|Publication number||US5669079 A|
|Application number||US 08/634,764|
|Publication date||Sep 23, 1997|
|Filing date||Apr 19, 1996|
|Priority date||Oct 31, 1995|
|Publication number||08634764, 634764, US 5669079 A, US 5669079A, US-A-5669079, US5669079 A, US5669079A|
|Inventors||Don E. Morgan|
|Original Assignee||Morgan; Don E.|
|Export Citation||BiBTeX, EndNote, RefMan|
|Patent Citations (7), Referenced by (74), Classifications (5), Legal Events (4)|
|External Links: USPTO, USPTO Assignment, Espacenet|
The present invention relates to a safety enhanced motorcycle helmet. Helmets that are currently employed by drivers of motorcycles and in other environments of use do not effectively absorb impact forces nor do they properly decelerate and spread blows from the point of impact. D. Larder conducted research in 1984 concerning foam liners of helmets and found that in 44% of the helmets examined, no impact damage to the foam liner could be found, indicating a need to use softer liner material in a helmet. (Larder, D. (1984) Analysis of Crash Helmets Involved in Fatal Motorcycle Accidents, Accident Research Unit, University of Birmingham). In research conducted by J. P. Corner, C. W. Whitney, N. O'Rourke, and the Applicant herein, Motorcycle and Bicycle Protective Helmets--Requirement Resulting from a Post Crash Study and Experimental Research, Report No. CR 55, Federal Office of Road Safety, Canberra, Australia, the authors found that motorcycle helmet foam liners are too stiff and hard and produce distortion or inbending of the head when an impact force is applied to the helmet. Their post-crash analysis and evaluation of helmets that had been in crashes involving impacts to the helmets revealed very little crushing of the foam liner of the helmet indicating that the density of the foam ought to be reduced. In the study, the authors stated that "the human head deforms elastically on impact" and "As significant elastic deformation of the head can result in brain damage it would be preferable to have a softer liner material in the helmet so that less deformation of the head occurred." As is known, distortions of the human head beyond 1 to 2 mm can cause intracranial damage.

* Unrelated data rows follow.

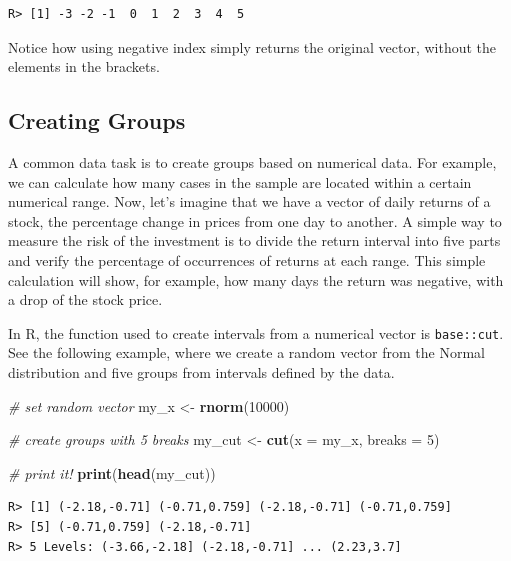 \documentclass[
  12pt,
]{book}
\newenvironment{Shaded}{\begin{snugshade}}{\end{snugshade}}
\newcommand{\CommentTok}[1]{\textcolor[rgb]{0.37,0.37,0.37}{\textit{#1}}}
\newcommand{\DataTypeTok}[1]{\textcolor[rgb]{0.27,0.27,0.27}{#1}}
\newcommand{\DecValTok}[1]{\textcolor[rgb]{0.06,0.06,0.06}{#1}}
\newcommand{\KeywordTok}[1]{\textcolor[rgb]{0.27,0.27,0.27}{\textbf{#1}}}
\newcommand{\NormalTok}[1]{#1}
\newcommand{\StringTok}[1]{\textcolor[rgb]{0.5,0.5,0.5}{#1}}
\begin{document}
\begin{verbatim}
R> [1] -3 -2 -1  0  1  2  3  4  5
\end{verbatim}

Notice how using negative index simply returns the original vector, without the elements in the brackets.

\hypertarget{creating-groups}{%
\subsection{Creating Groups}\label{creating-groups}}

A common data task is to create groups based on numerical data. For example, we can calculate how many cases in the sample are located within a certain numerical range. Now, let's imagine that we have a vector of daily returns of a stock, the percentage change in prices from one day to another. A simple way to measure the risk of the investment is to divide the return interval into five parts and verify the percentage of occurrences of returns at each range. This simple calculation will show, for example, how many days the return was negative, with a drop of the stock price.

In R, the function used to create intervals from a numerical vector is \texttt{base::cut}. See the following example, where we create a random vector from the Normal distribution and five groups from intervals defined by the data. 

\begin{Shaded}
\begin{Highlighting}[]
\CommentTok{# set random vector}
\NormalTok{my_x <-}\StringTok{ }\KeywordTok{rnorm}\NormalTok{(}\DecValTok{10000}\NormalTok{)}

\CommentTok{# create groups with 5 breaks}
\NormalTok{my_cut <-}\StringTok{ }\KeywordTok{cut}\NormalTok{(}\DataTypeTok{x =}\NormalTok{ my_x, }\DataTypeTok{breaks =} \DecValTok{5}\NormalTok{)}

\CommentTok{# print it!}
\KeywordTok{print}\NormalTok{(}\KeywordTok{head}\NormalTok{(my_cut))}
\end{Highlighting}
\end{Shaded}

\begin{verbatim}
R> [1] (-2.18,-0.71] (-0.71,0.759] (-2.18,-0.71] (-0.71,0.759]
R> [5] (-0.71,0.759] (-2.18,-0.71]
R> 5 Levels: (-3.66,-2.18] (-2.18,-0.71] ... (2.23,3.7]
\end{verbatim}
\end{document}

In a typical motorcycle helmet, the thickness of the shell of the helmet in the temple area of the user's head is about 4 mm, whereas the thickness of the foam liner is in the range of 12 to 30 mm. As is well known, the temporal area of the human skull is a zone of weakness. Bone tests have indicated that bone in the temporal region of the human head has only 1/2 to 1/3 the strength as compared to other areas of the human skull. Since a significant number of impacts occur in the temporal region, it is imperative that motorcycle helmets be designed to account for this fact.
In a further aspect, it would not be appropriate to design a motorcycle helmet employing a foam layer entirely of low density foam. Such a helmet liner would be too soft and resilient, would cause the helmet to move with respect to the user in an undesirable fashion and would not be sufficiently durable enough to provide a reasonable useful life for the helmet.
It is with these problems and concerns in mind that the present invention was developed.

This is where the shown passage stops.